Le Togo confirme son statut de pays pilote en matière de budgétisation sensible au dividende démographique (BSDD). Les 15 et 16 juillet, de hauts cadres de plusieurs ministères prennent part à Lomé à un atelier technique destiné à renforcer leurs compétences pour mieux intégrer les enjeux démographiques dans l’élaboration du budget de l’État.
Organisée par le ministère de l’Économie et des Finances avec l’appui financier de la Commission économique des Nations unies pour l’Afrique (CEA), cette rencontre s’inscrit dans la dynamique de la stratégie nationale de développement qui place le capital humain, l’emploi des jeunes, l’accès aux services sociaux de base et l’inclusion sociale au cœur des priorités du pays.
La BSDD constitue une approche innovante qui permet d’intégrer les réalités démographiques dans toutes les étapes de la gestion des finances publiques, de la planification à l’évaluation des politiques publiques. Son objectif est d’orienter davantage les ressources de l’État vers des investissements stratégiques favorisant le développement du capital humain.
Cet atelier vise notamment à doter les participants des outils et méthodes nécessaires pour intégrer efficacement cette approche dans les documents de programmation budgétaire, en particulier dans le cadre de la préparation du projet de loi de finances 2027.

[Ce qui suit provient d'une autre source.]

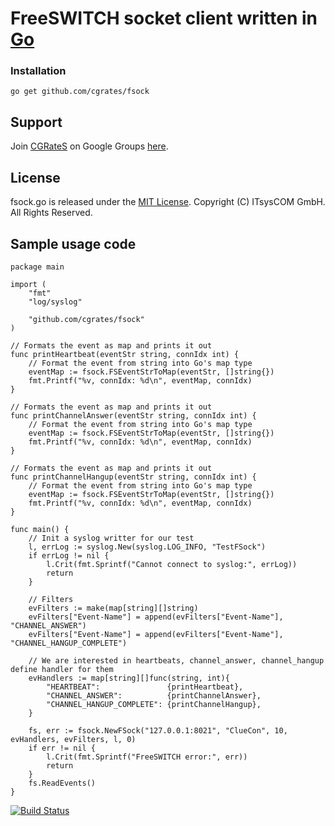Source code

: # FreeSWITCH socket client written in [Go](http://cgrates.org/ "Go Website")

### Installation ###

`go get github.com/cgrates/fsock`

## Support ##
Join [CGRateS](http://www.cgrates.org/ "CGRateS Website") on Google Groups [here](https://groups.google.com/forum/#!forum/cgrates "CGRateS on GoogleGroups").

## License ##
fsock.go is released under the [MIT License](http://www.opensource.org/licenses/mit-license.php "MIT License").
Copyright (C) ITsysCOM GmbH. All Rights Reserved.

## Sample usage code ##
```
package main

import (
	"fmt"
	"log/syslog"

	"github.com/cgrates/fsock"
)

// Formats the event as map and prints it out
func printHeartbeat(eventStr string, connIdx int) {
	// Format the event from string into Go's map type
	eventMap := fsock.FSEventStrToMap(eventStr, []string{})
	fmt.Printf("%v, connIdx: %d\n", eventMap, connIdx)
}

// Formats the event as map and prints it out
func printChannelAnswer(eventStr string, connIdx int) {
	// Format the event from string into Go's map type
	eventMap := fsock.FSEventStrToMap(eventStr, []string{})
	fmt.Printf("%v, connIdx: %d\n", eventMap, connIdx)
}

// Formats the event as map and prints it out
func printChannelHangup(eventStr string, connIdx int) {
	// Format the event from string into Go's map type
	eventMap := fsock.FSEventStrToMap(eventStr, []string{})
	fmt.Printf("%v, connIdx: %d\n", eventMap, connIdx)
}

func main() {
	// Init a syslog writter for our test
	l, errLog := syslog.New(syslog.LOG_INFO, "TestFSock")
	if errLog != nil {
		l.Crit(fmt.Sprintf("Cannot connect to syslog:", errLog))
		return
	}

	// Filters
	evFilters := make(map[string][]string)
	evFilters["Event-Name"] = append(evFilters["Event-Name"], "CHANNEL_ANSWER")
	evFilters["Event-Name"] = append(evFilters["Event-Name"], "CHANNEL_HANGUP_COMPLETE")

	// We are interested in heartbeats, channel_answer, channel_hangup define handler for them
	evHandlers := map[string][]func(string, int){
		"HEARTBEAT":               {printHeartbeat},
		"CHANNEL_ANSWER":          {printChannelAnswer},
		"CHANNEL_HANGUP_COMPLETE": {printChannelHangup},
	}

	fs, err := fsock.NewFSock("127.0.0.1:8021", "ClueCon", 10, evHandlers, evFilters, l, 0)
	if err != nil {
		l.Crit(fmt.Sprintf("FreeSWITCH error:", err))
		return
	}
	fs.ReadEvents()
}
```

[![Build Status](https://secure.travis-ci.org/cgrates/fsock.png)](http://travis-ci.org/cgrates/fsock)

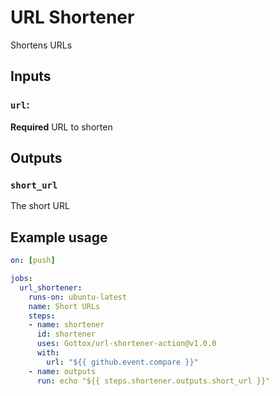 # URL Shortener

Shortens URLs

## Inputs

### `url`:
**Required** URL to shorten

## Outputs

### `short_url`
The short URL

## Example usage

```yaml
on: [push]

jobs:
  url_shortener:
    runs-on: ubuntu-latest
    name: Short URLs
    steps:
    - name: shortener
      id: shortener
      uses: Gottox/url-shortener-action@v1.0.0
      with:
        url: "${{ github.event.compare }}"
    - name: outputs
      run: echo "${{ steps.shortener.outputs.short_url }}"
```
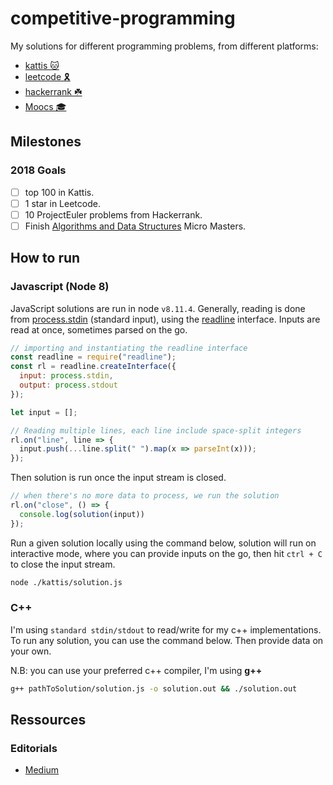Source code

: # competitive-programming

My solutions for different programming problems, from different platforms:

- [kattis 🐱](https://open.kattis.com)
- [leetcode 🎗](https://leetcode.com/)
- [hackerrank ☘️](https://hackerrank.com/)
- [Moocs 🎓](https://www.edx.org/)

## Milestones

### 2018 Goals

- [ ] top 100 in Kattis.
- [ ] 1 star in Leetcode.
- [ ] 10 ProjectEuler problems from Hackerrank.
- [ ] Finish [Algorithms and Data Structures](https://www.edx.org/micromasters/ucsandiegox-algorithms-and-data-structures) Micro Masters.

## How to run

### Javascript (Node 8)

JavaScript solutions are run in node `v8.11.4`.
Generally, reading is done from [process.stdin](https://nodejs.org/api/process.html#process_process_stdin) (standard input), using the [readline](https://nodejs.org/api/readline.html) interface. Inputs are read at once, sometimes parsed on the go.

```js
// importing and instantiating the readline interface
const readline = require("readline");
const rl = readline.createInterface({
  input: process.stdin,
  output: process.stdout
});

let input = [];

// Reading multiple lines, each line include space-split integers
rl.on("line", line => {
  input.push(...line.split(" ").map(x => parseInt(x)));
});
```

Then solution is run once the input stream is closed.

```js
// when there's no more data to process, we run the solution
rl.on("close", () => {
  console.log(solution(input))
});
```

Run a given solution locally using the command below, solution will run on interactive mode, where you can provide inputs on the go, then hit `ctrl + C` to close the input stream.

```bash
node ./kattis/solution.js
```

### C++

I'm using `standard stdin/stdout` to read/write for my c++ implementations.
To run any solution, you can use the command below. Then provide data on your own.

N.B: you can use your preferred c++ compiler, I'm using **g++**

```bash
g++ pathToSolution/solution.js -o solution.out && ./solution.out
```

## Ressources

### Editorials

- [Medium](https://medium.com/@TheZaki)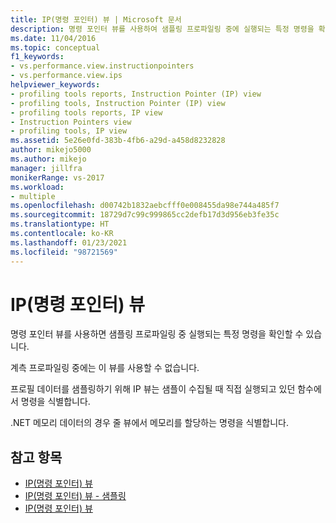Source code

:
 ```yaml
---
title: IP(명령 포인터) 뷰 | Microsoft 문서
description: 명령 포인터 뷰를 사용하여 샘플링 프로파일링 중에 실행되는 특정 명령을 확인하는 방법을 알아봅니다.
ms.date: 11/04/2016
ms.topic: conceptual
f1_keywords:
- vs.performance.view.instructionpointers
- vs.performance.view.ips
helpviewer_keywords:
- profiling tools reports, Instruction Pointer (IP) view
- profiling tools, Instruction Pointer (IP) view
- profiling tools reports, IP view
- Instruction Pointers view
- profiling tools, IP view
ms.assetid: 5e26e0fd-383b-4fb6-a29d-a458d8232828
author: mikejo5000
ms.author: mikejo
manager: jillfra
monikerRange: vs-2017
ms.workload:
- multiple
ms.openlocfilehash: d00742b1832aebcfff0e008455da98e744a485f7
ms.sourcegitcommit: 18729d7c99c999865cc2defb17d3d956eb3fe35c
ms.translationtype: HT
ms.contentlocale: ko-KR
ms.lasthandoff: 01/23/2021
ms.locfileid: "98721569"
---
```

# <a name="instruction-pointers-ips-view"></a>IP(명령 포인터) 뷰
명령 포인터 뷰를 사용하면 샘플링 프로파일링 중 실행되는 특정 명령을 확인할 수 있습니다.

 계측 프로파일링 중에는 이 뷰를 사용할 수 없습니다.

 프로필 데이터를 샘플링하기 위해 IP 뷰는 샘플이 수집될 때 직접 실행되고 있던 함수에서 명령을 식별합니다.

 .NET 메모리 데이터의 경우 줄 뷰에서 메모리를 할당하는 명령을 식별합니다.

## <a name="see-also"></a>참고 항목
- [IP(명령 포인터) 뷰](../profiling/instruction-pointers-ips-view-sampling-data.md)
- [IP(명령 포인터) 뷰 - 샘플링](../profiling/instruction-pointers-ips-view-dotnet-memory-sampling-data.md)
- [IP(명령 포인터) 뷰](../profiling/instruction-pointers-ips-view-contention-data.md)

Pour Mme Ngone Diop, Directrice du Bureau sous-régional de la CEA pour l’Afrique de l’Ouest, la budgétisation sensible au dividende démographique est un puissant levier pour améliorer l’efficacité des dépenses publiques. Elle favorise une meilleure cohérence entre les priorités nationales, les politiques sectorielles et les allocations budgétaires, tout en accélérant la réalisation des Objectifs de développement durable (ODD) et de l’Agenda 2063 de l’Union africaine.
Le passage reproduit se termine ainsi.